▸ **Data extracts**:
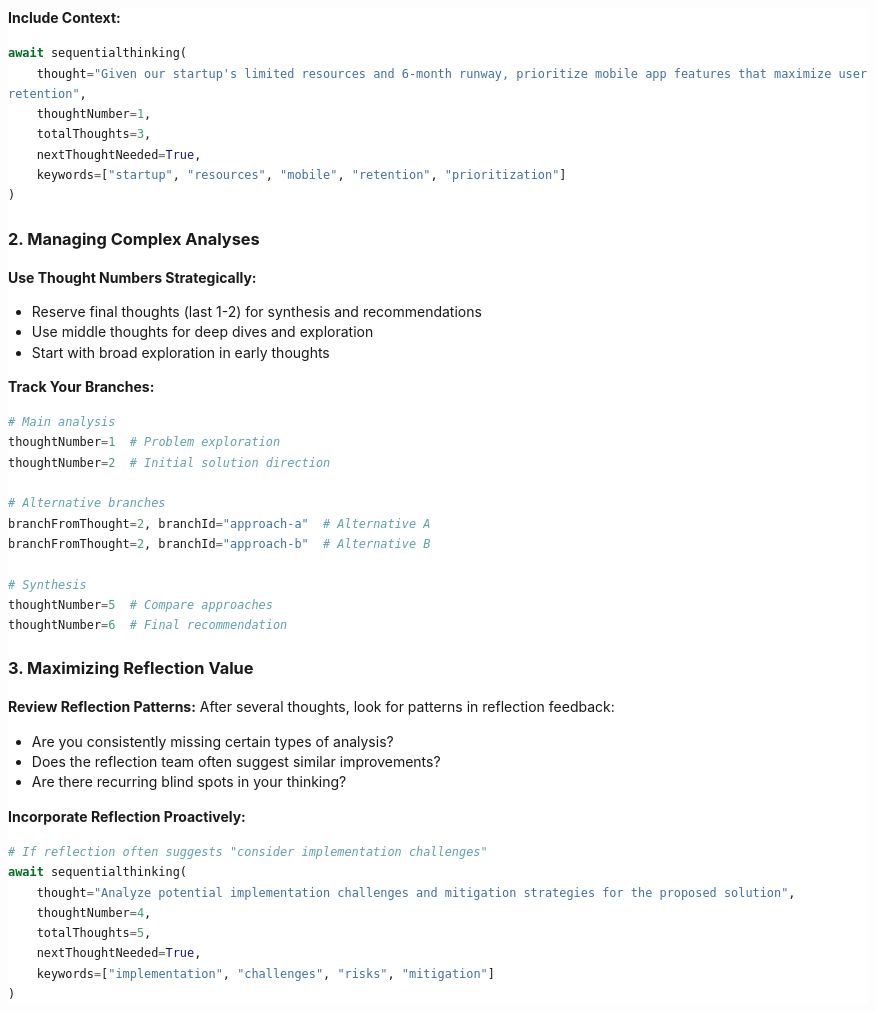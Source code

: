 **Include Context:**
```python
await sequentialthinking(
    thought="Given our startup's limited resources and 6-month runway, prioritize mobile app features that maximize user retention",
    thoughtNumber=1,
    totalThoughts=3,
    nextThoughtNeeded=True,
    keywords=["startup", "resources", "mobile", "retention", "prioritization"]
)
```

### 2. Managing Complex Analyses

**Use Thought Numbers Strategically:**
- Reserve final thoughts (last 1-2) for synthesis and recommendations
- Use middle thoughts for deep dives and exploration
- Start with broad exploration in early thoughts

**Track Your Branches:**
```python
# Main analysis
thoughtNumber=1  # Problem exploration
thoughtNumber=2  # Initial solution direction

# Alternative branches
branchFromThought=2, branchId="approach-a"  # Alternative A
branchFromThought=2, branchId="approach-b"  # Alternative B

# Synthesis
thoughtNumber=5  # Compare approaches
thoughtNumber=6  # Final recommendation
```

### 3. Maximizing Reflection Value

**Review Reflection Patterns:**
After several thoughts, look for patterns in reflection feedback:
- Are you consistently missing certain types of analysis?
- Does the reflection team often suggest similar improvements?
- Are there recurring blind spots in your thinking?

**Incorporate Reflection Proactively:**
```python
# If reflection often suggests "consider implementation challenges"
await sequentialthinking(
    thought="Analyze potential implementation challenges and mitigation strategies for the proposed solution",
    thoughtNumber=4,
    totalThoughts=5,
    nextThoughtNeeded=True,
    keywords=["implementation", "challenges", "risks", "mitigation"]
)
```
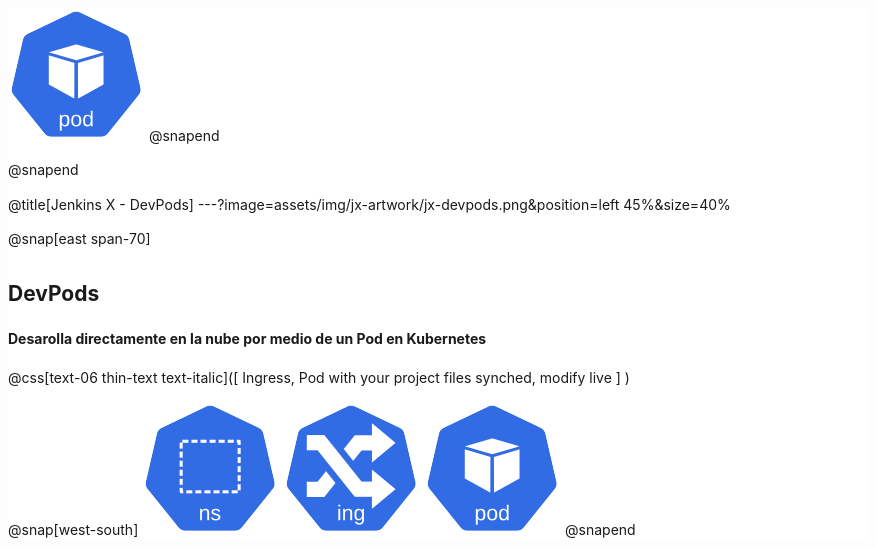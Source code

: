 ![height=100px](assets/img/k8s-icons/resources/labeled/pod.svg)
@snapend

@snapend

@title[Jenkins X - DevPods]
---?image=assets/img/jx-artwork/jx-devpods.png&position=left 45%&size=40%

@snap[east span-70]
##  DevPods

#### Desarolla directamente en la nube por medio de un Pod en Kubernetes

@css[text-06 thin-text text-italic]([   Ingress, Pod with your project files synched, modify live ] )

@snap[west-south]
![height=100px](assets/img/k8s-icons/resources/labeled/ns.svg)
![height=100px](assets/img/k8s-icons/resources/labeled/ing.svg)
![height=100px](assets/img/k8s-icons/resources/labeled/pod.svg)
@snapend
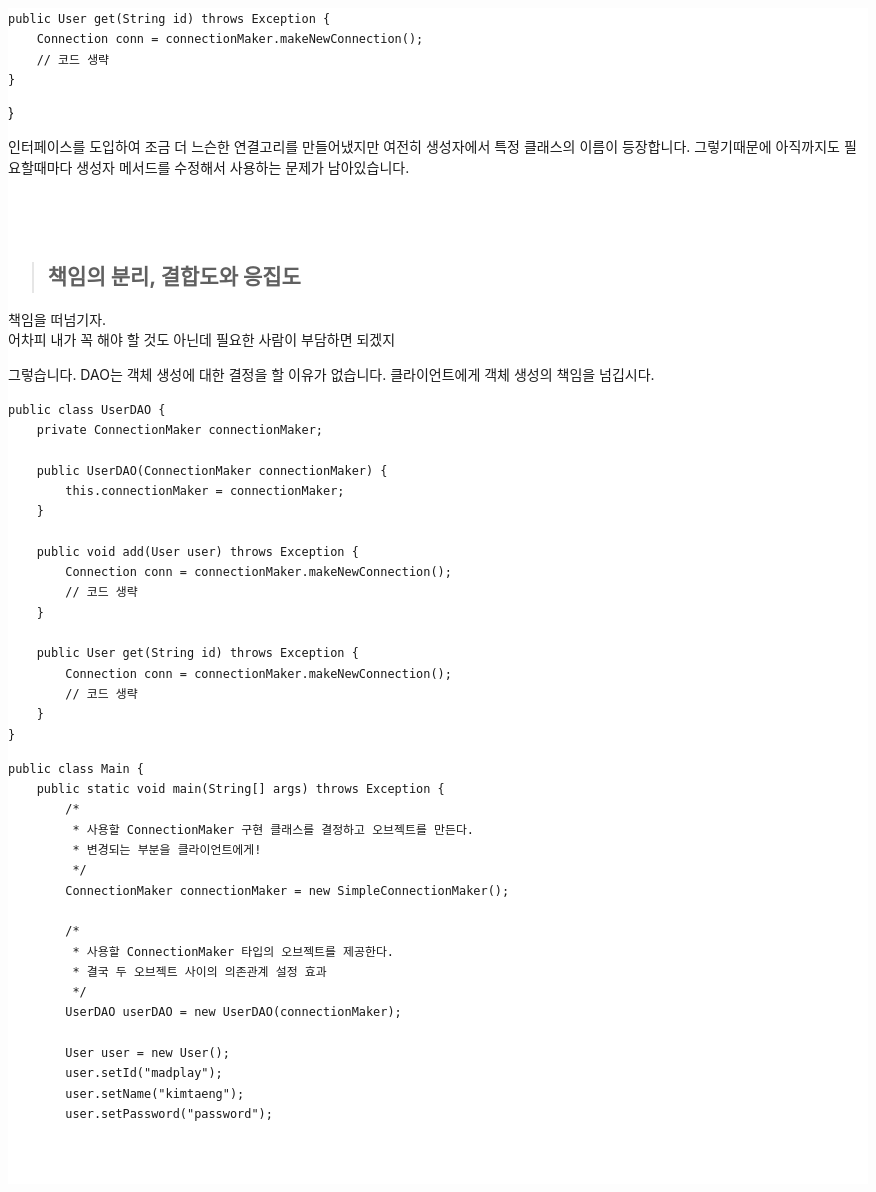     public User get(String id) throws Exception {
        Connection conn = connectionMaker.makeNewConnection();
        // 코드 생략
    }
}
</code></pre>

인터페이스를 도입하여 조금 더 느슨한 연결고리를 만들어냈지만 여전히 생성자에서 특정 클래스의 이름이 등장합니다.
그렇기때문에 아직까지도 필요할때마다 생성자 메서드를 수정해서 사용하는 문제가 남아있습니다.

<br/><br/>

> ## 책임의 분리, 결합도와 응집도

<div class="post_caption">책임을 떠넘기자.<br/>어차피 내가 꼭 해야 할 것도 아닌데 필요한 사람이 부담하면 되겠지</div>

그렇습니다. DAO는 객체 생성에 대한 결정을 할 이유가 없습니다.
클라이언트에게 객체 생성의 책임을 넘깁시다.


<pre class="line-numbers"><code class="language-java" data-start="1">public class UserDAO {
    private ConnectionMaker connectionMaker;

    public UserDAO(ConnectionMaker connectionMaker) {
        this.connectionMaker = connectionMaker;
    }

    public void add(User user) throws Exception {
        Connection conn = connectionMaker.makeNewConnection();
        // 코드 생략
    }

    public User get(String id) throws Exception {
        Connection conn = connectionMaker.makeNewConnection();
        // 코드 생략
    }
}
</code></pre>

<pre class="line-numbers"><code class="language-java" data-start="1">public class Main {
    public static void main(String[] args) throws Exception {
        /*
         * 사용할 ConnectionMaker 구현 클래스를 결정하고 오브젝트를 만든다.
         * 변경되는 부분을 클라이언트에게!
         */
        ConnectionMaker connectionMaker = new SimpleConnectionMaker();

        /*
         * 사용할 ConnectionMaker 타입의 오브젝트를 제공한다.
         * 결국 두 오브젝트 사이의 의존관계 설정 효과
         */
        UserDAO userDAO = new UserDAO(connectionMaker);

        User user = new User();
        user.setId("madplay");
        user.setName("kimtaeng");
        user.setPassword("password");
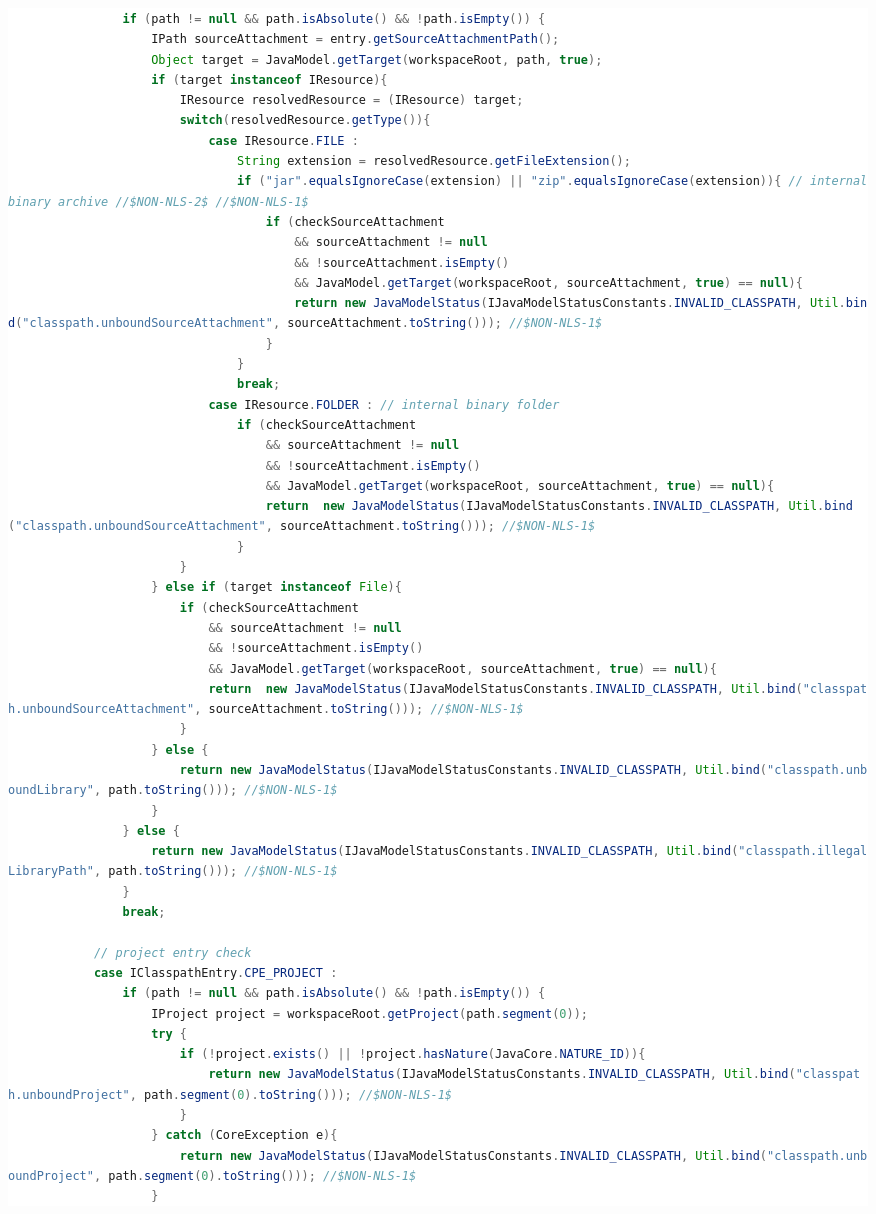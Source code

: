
 ```java
				if (path != null && path.isAbsolute() && !path.isEmpty()) {
					IPath sourceAttachment = entry.getSourceAttachmentPath();
					Object target = JavaModel.getTarget(workspaceRoot, path, true);
					if (target instanceof IResource){
						IResource resolvedResource = (IResource) target;
						switch(resolvedResource.getType()){
							case IResource.FILE :
								String extension = resolvedResource.getFileExtension();
								if ("jar".equalsIgnoreCase(extension) || "zip".equalsIgnoreCase(extension)){ // internal binary archive //$NON-NLS-2$ //$NON-NLS-1$
									if (checkSourceAttachment 
										&& sourceAttachment != null
										&& !sourceAttachment.isEmpty()
										&& JavaModel.getTarget(workspaceRoot, sourceAttachment, true) == null){
										return new JavaModelStatus(IJavaModelStatusConstants.INVALID_CLASSPATH, Util.bind("classpath.unboundSourceAttachment", sourceAttachment.toString())); //$NON-NLS-1$
									}
								}
								break;
							case IResource.FOLDER :	// internal binary folder
								if (checkSourceAttachment 
									&& sourceAttachment != null 
									&& !sourceAttachment.isEmpty()
									&& JavaModel.getTarget(workspaceRoot, sourceAttachment, true) == null){
									return  new JavaModelStatus(IJavaModelStatusConstants.INVALID_CLASSPATH, Util.bind("classpath.unboundSourceAttachment", sourceAttachment.toString())); //$NON-NLS-1$
								}
						}
					} else if (target instanceof File){
						if (checkSourceAttachment 
							&& sourceAttachment != null 
							&& !sourceAttachment.isEmpty()
							&& JavaModel.getTarget(workspaceRoot, sourceAttachment, true) == null){
							return  new JavaModelStatus(IJavaModelStatusConstants.INVALID_CLASSPATH, Util.bind("classpath.unboundSourceAttachment", sourceAttachment.toString())); //$NON-NLS-1$
						}
					} else {
						return new JavaModelStatus(IJavaModelStatusConstants.INVALID_CLASSPATH, Util.bind("classpath.unboundLibrary", path.toString())); //$NON-NLS-1$
					}
				} else {
					return new JavaModelStatus(IJavaModelStatusConstants.INVALID_CLASSPATH, Util.bind("classpath.illegalLibraryPath", path.toString())); //$NON-NLS-1$
				}
				break;

			// project entry check
			case IClasspathEntry.CPE_PROJECT :
				if (path != null && path.isAbsolute() && !path.isEmpty()) {
					IProject project = workspaceRoot.getProject(path.segment(0));
					try {
						if (!project.exists() || !project.hasNature(JavaCore.NATURE_ID)){
							return new JavaModelStatus(IJavaModelStatusConstants.INVALID_CLASSPATH, Util.bind("classpath.unboundProject", path.segment(0).toString())); //$NON-NLS-1$
						}
					} catch (CoreException e){
						return new JavaModelStatus(IJavaModelStatusConstants.INVALID_CLASSPATH, Util.bind("classpath.unboundProject", path.segment(0).toString())); //$NON-NLS-1$
					}
```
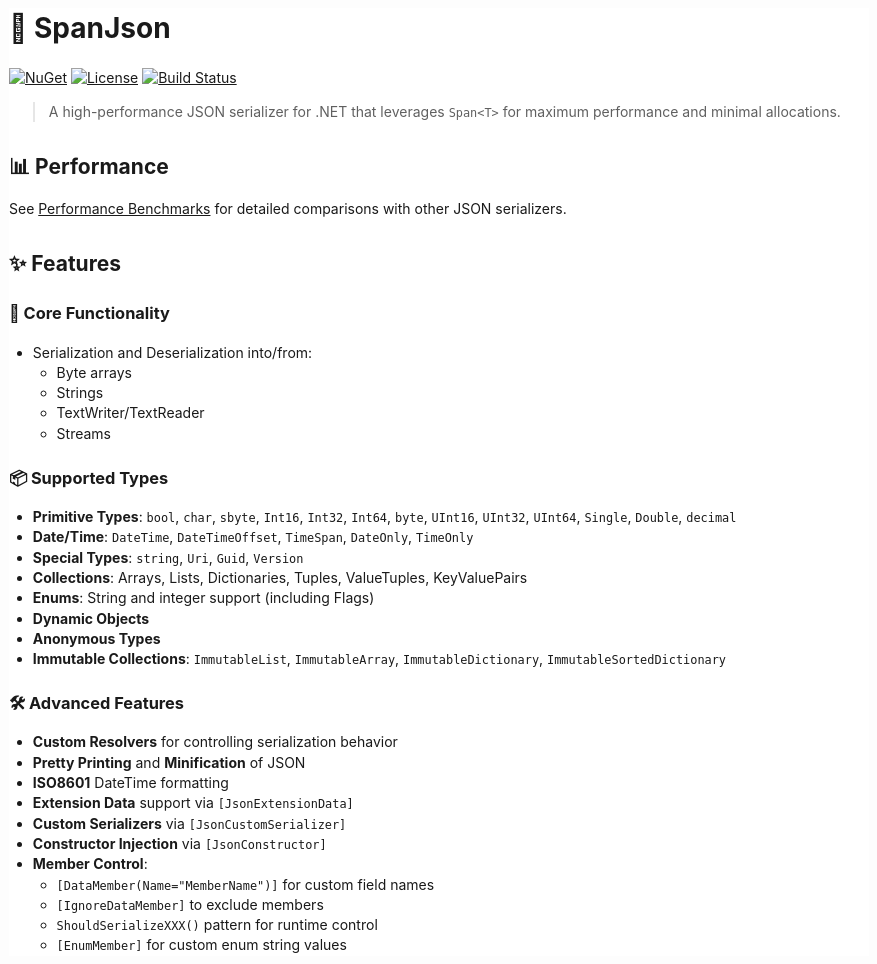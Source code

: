 # 🚀 SpanJson

[![NuGet](https://img.shields.io/nuget/v/SpanJson.svg)](https://www.nuget.org/packages/SpanJson)
[![License](https://img.shields.io/badge/license-MIT-blue.svg)](LICENSE)
[![Build Status](https://github.com/markcastle/SpanJson/actions/workflows/build.yml/badge.svg)](https://github.com/markcastle/SpanJson/actions/workflows/build.yml)

> A high-performance JSON serializer for .NET that leverages `Span<T>` for maximum performance and minimal allocations.

## 📊 Performance

See [Performance Benchmarks](https://github.com/markcastle/SpanJson/wiki/Performance) for detailed comparisons with other JSON serializers.

## ✨ Features

### 🔄 Core Functionality
- Serialization and Deserialization into/from:
  - Byte arrays
  - Strings
  - TextWriter/TextReader
  - Streams

### 📦 Supported Types
- **Primitive Types**: `bool`, `char`, `sbyte`, `Int16`, `Int32`, `Int64`, `byte`, `UInt16`, `UInt32`, `UInt64`, `Single`, `Double`, `decimal`
- **Date/Time**: `DateTime`, `DateTimeOffset`, `TimeSpan`, `DateOnly`, `TimeOnly`
- **Special Types**: `string`, `Uri`, `Guid`, `Version`
- **Collections**: Arrays, Lists, Dictionaries, Tuples, ValueTuples, KeyValuePairs
- **Enums**: String and integer support (including Flags)
- **Dynamic Objects**
- **Anonymous Types**
- **Immutable Collections**: `ImmutableList`, `ImmutableArray`, `ImmutableDictionary`, `ImmutableSortedDictionary`

### 🛠️ Advanced Features
- **Custom Resolvers** for controlling serialization behavior
- **Pretty Printing** and **Minification** of JSON
- **ISO8601** DateTime formatting
- **Extension Data** support via `[JsonExtensionData]`
- **Custom Serializers** via `[JsonCustomSerializer]`
- **Constructor Injection** via `[JsonConstructor]`
- **Member Control**:
  - `[DataMember(Name="MemberName")]` for custom field names
  - `[IgnoreDataMember]` to exclude members
  - `ShouldSerializeXXX()` pattern for runtime control
  - `[EnumMember]` for custom enum string values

▸ **Assigned task**:
Look through the listing, and copy each line in which the string "unboundProject" turns up.

▸ **Task result**:
							return new JavaModelStatus(IJavaModelStatusConstants.INVALID_CLASSPATH, Util.bind("classpath.unboundProject", path.segment(0).toString())); //$NON-NLS-1$
						return new JavaModelStatus(IJavaModelStatusConstants.INVALID_CLASSPATH, Util.bind("classpath.unboundProject", path.segment(0).toString())); //$NON-NLS-1$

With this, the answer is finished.